Archbishop of York joins anniversary events for Holocaust Memorial Day
[Office of the Archbishop of York] Archbishop of York Stephen Cottrell and the bishop of London, the Rt. Rev. Sarah Mullally, attended two remembrance events Jan. 27 to mark Holocaust Memorial Day and the 80th anniversary of the liberation of the Auschwitz-Birkenau death camp.
The theme of this year’s Holocaust Memorial Day is “Learn for a better future,” urging people to reflect on the lessons of the Holocaust and more recent genocides.
The first was a service at the Great Hall at Lambeth Palace, hosted by the Council of Christians and Jews. Cottrell introduced the event along with Rabbi Jonathan Wittenberg, rabbi of the New North London Synagogue and senior rabbi of Masorti Judaism UK. It then included testimonies from Holocaust survivor Martin Stern and second-generation Roma survivor, Daniela Abraham. Stern survived camps at both Westerbork and Theresienstadt, held there after the Nazis invaded the Netherlands.
Writer and ceramicist Edmund de Waal, whose Jewish ancestors were driven out of Vienna by the Nazis in 1938, offered a reflection. He also had created a candleholder especially for the ceremony, which Mullally and others lighted.

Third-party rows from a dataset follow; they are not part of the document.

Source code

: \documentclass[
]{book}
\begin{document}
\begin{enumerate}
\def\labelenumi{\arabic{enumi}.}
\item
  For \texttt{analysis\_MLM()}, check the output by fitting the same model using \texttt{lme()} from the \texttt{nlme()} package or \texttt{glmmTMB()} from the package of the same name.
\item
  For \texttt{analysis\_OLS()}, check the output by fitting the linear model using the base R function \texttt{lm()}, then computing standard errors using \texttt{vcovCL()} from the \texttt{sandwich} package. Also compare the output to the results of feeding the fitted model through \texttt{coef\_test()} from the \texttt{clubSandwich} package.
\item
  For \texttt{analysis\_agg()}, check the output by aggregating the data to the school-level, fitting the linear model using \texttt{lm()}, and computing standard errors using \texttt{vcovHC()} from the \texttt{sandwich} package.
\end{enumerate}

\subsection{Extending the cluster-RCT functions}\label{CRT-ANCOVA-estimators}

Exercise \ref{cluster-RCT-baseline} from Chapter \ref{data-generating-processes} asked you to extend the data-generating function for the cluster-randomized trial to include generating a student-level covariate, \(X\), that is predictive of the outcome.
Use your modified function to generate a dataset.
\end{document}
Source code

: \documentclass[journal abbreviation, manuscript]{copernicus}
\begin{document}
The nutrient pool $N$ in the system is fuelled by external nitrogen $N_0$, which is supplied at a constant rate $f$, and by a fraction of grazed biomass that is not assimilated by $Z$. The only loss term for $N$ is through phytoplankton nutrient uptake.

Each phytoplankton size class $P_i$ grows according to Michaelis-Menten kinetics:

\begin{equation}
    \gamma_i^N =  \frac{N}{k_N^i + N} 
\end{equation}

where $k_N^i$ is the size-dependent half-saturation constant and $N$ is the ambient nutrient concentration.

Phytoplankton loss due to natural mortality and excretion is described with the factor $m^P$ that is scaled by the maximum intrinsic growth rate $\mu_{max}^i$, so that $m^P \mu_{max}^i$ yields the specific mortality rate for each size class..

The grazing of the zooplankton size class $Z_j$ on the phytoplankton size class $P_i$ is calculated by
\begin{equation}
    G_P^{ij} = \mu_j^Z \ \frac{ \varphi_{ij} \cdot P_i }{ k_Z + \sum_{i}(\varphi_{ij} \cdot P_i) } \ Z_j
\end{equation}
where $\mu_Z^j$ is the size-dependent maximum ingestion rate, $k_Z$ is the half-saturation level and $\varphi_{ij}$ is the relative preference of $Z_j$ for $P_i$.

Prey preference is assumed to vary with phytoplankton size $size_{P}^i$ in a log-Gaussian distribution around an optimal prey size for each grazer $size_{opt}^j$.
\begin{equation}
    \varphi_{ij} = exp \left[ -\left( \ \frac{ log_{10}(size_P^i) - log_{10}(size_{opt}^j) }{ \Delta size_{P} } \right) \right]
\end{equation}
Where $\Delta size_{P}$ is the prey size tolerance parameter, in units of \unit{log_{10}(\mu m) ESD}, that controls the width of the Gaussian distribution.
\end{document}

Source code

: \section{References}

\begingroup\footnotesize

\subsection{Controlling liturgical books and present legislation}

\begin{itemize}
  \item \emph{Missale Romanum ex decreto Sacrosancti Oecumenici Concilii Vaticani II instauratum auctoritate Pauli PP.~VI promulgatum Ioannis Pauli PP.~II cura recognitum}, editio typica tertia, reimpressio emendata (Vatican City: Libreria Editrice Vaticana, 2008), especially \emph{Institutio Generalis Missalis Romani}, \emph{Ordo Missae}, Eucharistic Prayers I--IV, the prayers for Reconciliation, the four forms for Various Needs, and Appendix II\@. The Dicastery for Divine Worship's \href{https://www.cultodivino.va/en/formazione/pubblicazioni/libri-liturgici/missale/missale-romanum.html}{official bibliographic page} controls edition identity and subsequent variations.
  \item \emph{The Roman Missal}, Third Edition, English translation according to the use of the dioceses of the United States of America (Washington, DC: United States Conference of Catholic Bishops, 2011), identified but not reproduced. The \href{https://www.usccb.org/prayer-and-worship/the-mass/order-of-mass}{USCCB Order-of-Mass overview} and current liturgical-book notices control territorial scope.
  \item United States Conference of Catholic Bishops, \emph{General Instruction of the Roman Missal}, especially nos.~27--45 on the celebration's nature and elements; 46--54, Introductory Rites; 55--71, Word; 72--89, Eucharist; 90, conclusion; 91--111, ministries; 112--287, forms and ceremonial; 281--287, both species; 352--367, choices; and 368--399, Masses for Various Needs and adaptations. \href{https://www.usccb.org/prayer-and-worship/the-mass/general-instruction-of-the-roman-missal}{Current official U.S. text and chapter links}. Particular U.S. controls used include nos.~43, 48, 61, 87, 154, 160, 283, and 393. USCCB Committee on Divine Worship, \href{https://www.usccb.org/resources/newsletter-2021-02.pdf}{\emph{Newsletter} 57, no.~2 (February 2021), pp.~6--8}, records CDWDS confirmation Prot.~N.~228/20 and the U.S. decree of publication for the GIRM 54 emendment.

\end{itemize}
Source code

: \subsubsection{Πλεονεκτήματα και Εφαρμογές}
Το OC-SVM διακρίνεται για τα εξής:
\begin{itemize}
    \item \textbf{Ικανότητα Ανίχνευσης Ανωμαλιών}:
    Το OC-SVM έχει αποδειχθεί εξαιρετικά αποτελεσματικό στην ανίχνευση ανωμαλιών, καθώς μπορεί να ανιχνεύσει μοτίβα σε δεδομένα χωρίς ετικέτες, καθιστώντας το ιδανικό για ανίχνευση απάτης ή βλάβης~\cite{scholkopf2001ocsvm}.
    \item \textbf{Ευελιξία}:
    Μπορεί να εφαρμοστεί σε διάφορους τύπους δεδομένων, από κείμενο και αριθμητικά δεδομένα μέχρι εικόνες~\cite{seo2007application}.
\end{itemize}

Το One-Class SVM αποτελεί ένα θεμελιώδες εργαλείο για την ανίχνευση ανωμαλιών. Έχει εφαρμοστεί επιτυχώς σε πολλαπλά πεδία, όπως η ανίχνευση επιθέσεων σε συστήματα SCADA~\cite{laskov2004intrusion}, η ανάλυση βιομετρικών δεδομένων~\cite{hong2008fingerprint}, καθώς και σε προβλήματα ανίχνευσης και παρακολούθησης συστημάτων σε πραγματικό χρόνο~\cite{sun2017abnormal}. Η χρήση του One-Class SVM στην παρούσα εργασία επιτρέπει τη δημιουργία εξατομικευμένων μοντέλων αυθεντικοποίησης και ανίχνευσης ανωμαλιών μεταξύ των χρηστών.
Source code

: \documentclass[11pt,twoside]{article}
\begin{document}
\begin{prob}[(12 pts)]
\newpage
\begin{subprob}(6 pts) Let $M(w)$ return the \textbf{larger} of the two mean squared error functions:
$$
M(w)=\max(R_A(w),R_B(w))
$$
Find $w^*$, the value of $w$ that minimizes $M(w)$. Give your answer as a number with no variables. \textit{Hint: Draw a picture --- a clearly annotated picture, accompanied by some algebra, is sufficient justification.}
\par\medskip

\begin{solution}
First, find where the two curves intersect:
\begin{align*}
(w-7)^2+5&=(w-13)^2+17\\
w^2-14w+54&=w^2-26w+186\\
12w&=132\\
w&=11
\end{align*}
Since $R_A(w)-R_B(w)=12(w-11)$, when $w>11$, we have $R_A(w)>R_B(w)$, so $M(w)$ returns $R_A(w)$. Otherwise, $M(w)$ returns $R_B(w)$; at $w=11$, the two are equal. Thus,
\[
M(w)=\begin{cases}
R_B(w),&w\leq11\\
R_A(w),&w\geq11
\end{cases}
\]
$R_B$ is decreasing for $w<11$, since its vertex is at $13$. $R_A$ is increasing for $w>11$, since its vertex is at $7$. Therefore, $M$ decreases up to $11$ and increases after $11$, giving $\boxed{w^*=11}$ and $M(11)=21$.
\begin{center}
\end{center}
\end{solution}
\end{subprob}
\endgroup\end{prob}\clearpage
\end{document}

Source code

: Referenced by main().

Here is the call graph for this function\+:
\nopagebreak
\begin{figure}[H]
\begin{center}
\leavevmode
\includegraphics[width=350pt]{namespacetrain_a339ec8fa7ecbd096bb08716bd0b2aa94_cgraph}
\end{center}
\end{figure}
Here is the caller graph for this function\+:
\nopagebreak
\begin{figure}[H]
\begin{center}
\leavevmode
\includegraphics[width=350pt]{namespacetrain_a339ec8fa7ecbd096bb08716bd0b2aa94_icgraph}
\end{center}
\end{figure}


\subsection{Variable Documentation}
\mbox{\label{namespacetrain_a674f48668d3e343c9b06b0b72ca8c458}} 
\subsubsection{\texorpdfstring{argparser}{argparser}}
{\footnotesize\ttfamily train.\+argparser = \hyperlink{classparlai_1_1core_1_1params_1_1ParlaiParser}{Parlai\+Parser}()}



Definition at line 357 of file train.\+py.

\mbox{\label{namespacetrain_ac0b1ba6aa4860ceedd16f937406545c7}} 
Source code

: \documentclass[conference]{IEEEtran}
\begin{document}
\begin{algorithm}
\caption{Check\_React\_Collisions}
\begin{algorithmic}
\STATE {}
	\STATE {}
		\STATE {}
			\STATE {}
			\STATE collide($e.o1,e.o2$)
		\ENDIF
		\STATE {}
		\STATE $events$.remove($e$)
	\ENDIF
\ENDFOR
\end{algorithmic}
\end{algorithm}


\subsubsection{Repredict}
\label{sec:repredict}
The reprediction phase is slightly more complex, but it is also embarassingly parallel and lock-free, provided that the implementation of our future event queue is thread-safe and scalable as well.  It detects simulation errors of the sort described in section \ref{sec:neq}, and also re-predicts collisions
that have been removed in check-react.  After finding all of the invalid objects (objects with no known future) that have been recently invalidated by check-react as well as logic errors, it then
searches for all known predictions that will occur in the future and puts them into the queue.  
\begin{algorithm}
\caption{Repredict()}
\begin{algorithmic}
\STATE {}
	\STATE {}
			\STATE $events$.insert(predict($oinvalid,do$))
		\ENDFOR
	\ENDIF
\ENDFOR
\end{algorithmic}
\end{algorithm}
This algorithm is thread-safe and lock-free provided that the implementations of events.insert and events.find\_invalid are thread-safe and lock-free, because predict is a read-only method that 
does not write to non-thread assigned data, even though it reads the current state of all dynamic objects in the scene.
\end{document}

Cottrell and Mullally later attended a national service of remembrance at the Guildhall in London, joined by members of the royal family, members of Parliament, faith leaders, and survivors of the Holocaust and the Cambodia, Rwanda, Bosnia and Darfur genocides.
Cottrell said, “Eighty years on since the liberation of Auschwitz, we gather to mark Holocaust Memorial Day remembering the millions of people who were killed during the Second World War. The Holocaust is a horrifying reminder of what can happen when the world turns its head. Across their death camps, the Nazis murdered more than six million people, mostly Jews, each made lovingly in God’s image. We must not ignore such crimes.
“I pray for the survivors of this sin against humanity, the majority of whom were children at the time, born into a world that wanted to kill them. Each one of them is a living testimony to the horrors of war, but also the towering resilience in the face of such unspeakable evil. I give thanks for them, and pray for God’s protection over them as they confront again this painful part of their past, and our history.
“‘Evil triumphs when good men do nothing’ – let us strive for peace and recognize we are of the one same humanity.”